RECORD SET:
____________

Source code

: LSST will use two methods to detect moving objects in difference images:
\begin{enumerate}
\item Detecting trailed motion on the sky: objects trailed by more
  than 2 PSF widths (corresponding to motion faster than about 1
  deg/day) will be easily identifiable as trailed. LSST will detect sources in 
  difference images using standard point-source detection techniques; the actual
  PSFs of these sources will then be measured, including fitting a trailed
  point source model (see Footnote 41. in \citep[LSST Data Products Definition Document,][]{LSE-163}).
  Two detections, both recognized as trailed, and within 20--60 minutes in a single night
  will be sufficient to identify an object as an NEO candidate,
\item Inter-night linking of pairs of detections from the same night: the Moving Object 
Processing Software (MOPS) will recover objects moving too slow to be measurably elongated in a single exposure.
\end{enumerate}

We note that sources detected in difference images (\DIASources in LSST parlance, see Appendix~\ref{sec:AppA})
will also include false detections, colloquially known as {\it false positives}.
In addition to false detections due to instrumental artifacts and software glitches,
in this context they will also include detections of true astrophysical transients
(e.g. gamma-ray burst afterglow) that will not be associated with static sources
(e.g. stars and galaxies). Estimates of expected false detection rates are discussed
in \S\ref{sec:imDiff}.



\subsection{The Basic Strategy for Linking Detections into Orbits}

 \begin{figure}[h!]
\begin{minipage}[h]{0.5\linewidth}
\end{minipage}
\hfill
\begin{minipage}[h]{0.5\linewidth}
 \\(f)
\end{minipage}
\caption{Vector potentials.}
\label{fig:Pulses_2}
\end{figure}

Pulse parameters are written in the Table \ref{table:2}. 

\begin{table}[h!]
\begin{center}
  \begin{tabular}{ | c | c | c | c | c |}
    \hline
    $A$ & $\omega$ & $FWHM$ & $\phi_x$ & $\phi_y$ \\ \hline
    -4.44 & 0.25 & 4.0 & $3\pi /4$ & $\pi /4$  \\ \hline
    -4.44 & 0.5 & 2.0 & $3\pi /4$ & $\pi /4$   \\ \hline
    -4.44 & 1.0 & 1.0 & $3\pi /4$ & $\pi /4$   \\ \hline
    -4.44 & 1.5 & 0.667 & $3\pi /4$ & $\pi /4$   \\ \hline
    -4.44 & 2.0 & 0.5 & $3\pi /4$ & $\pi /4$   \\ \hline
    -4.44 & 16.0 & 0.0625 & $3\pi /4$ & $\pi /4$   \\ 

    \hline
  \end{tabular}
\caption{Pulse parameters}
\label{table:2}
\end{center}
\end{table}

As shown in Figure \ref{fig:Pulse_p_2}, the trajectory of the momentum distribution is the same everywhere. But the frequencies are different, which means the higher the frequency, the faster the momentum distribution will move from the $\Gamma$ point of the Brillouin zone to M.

____________

TASK PROMPT:
Would it be possible to reproduce all the entries exactly as they appear above?

REPLY:
Source code

: LSST will use two methods to detect moving objects in difference images:
\begin{enumerate}
\item Detecting trailed motion on the sky: objects trailed by more
  than 2 PSF widths (corresponding to motion faster than about 1
  deg/day) will be easily identifiable as trailed. LSST will detect sources in 
  difference images using standard point-source detection techniques; the actual
  PSFs of these sources will then be measured, including fitting a trailed
  point source model (see Footnote 41. in \citep[LSST Data Products Definition Document,][]{LSE-163}).
  Two detections, both recognized as trailed, and within 20--60 minutes in a single night
  will be sufficient to identify an object as an NEO candidate,
\item Inter-night linking of pairs of detections from the same night: the Moving Object 
Processing Software (MOPS) will recover objects moving too slow to be measurably elongated in a single exposure.
\end{enumerate}

We note that sources detected in difference images (\DIASources in LSST parlance, see Appendix~\ref{sec:AppA})
will also include false detections, colloquially known as {\it false positives}.
In addition to false detections due to instrumental artifacts and software glitches,
in this context they will also include detections of true astrophysical transients
(e.g. gamma-ray burst afterglow) that will not be associated with static sources
(e.g. stars and galaxies). Estimates of expected false detection rates are discussed
in \S\ref{sec:imDiff}.



\subsection{The Basic Strategy for Linking Detections into Orbits}

 \begin{figure}[h!]
\begin{minipage}[h]{0.5\linewidth}
\end{minipage}
\hfill
\begin{minipage}[h]{0.5\linewidth}
 \\(f)
\end{minipage}
\caption{Vector potentials.}
\label{fig:Pulses_2}
\end{figure}

Pulse parameters are written in the Table \ref{table:2}. 

\begin{table}[h!]
\begin{center}
  \begin{tabular}{ | c | c | c | c | c |}
    \hline
    $A$ & $\omega$ & $FWHM$ & $\phi_x$ & $\phi_y$ \\ \hline
    -4.44 & 0.25 & 4.0 & $3\pi /4$ & $\pi /4$  \\ \hline
    -4.44 & 0.5 & 2.0 & $3\pi /4$ & $\pi /4$   \\ \hline
    -4.44 & 1.0 & 1.0 & $3\pi /4$ & $\pi /4$   \\ \hline
    -4.44 & 1.5 & 0.667 & $3\pi /4$ & $\pi /4$   \\ \hline
    -4.44 & 2.0 & 0.5 & $3\pi /4$ & $\pi /4$   \\ \hline
    -4.44 & 16.0 & 0.0625 & $3\pi /4$ & $\pi /4$   \\ 

    \hline
  \end{tabular}
\caption{Pulse parameters}
\label{table:2}
\end{center}
\end{table}

As shown in Figure \ref{fig:Pulse_p_2}, the trajectory of the momentum distribution is the same everywhere. But the frequencies are different, which means the higher the frequency, the faster the momentum distribution will move from the $\Gamma$ point of the Brillouin zone to M.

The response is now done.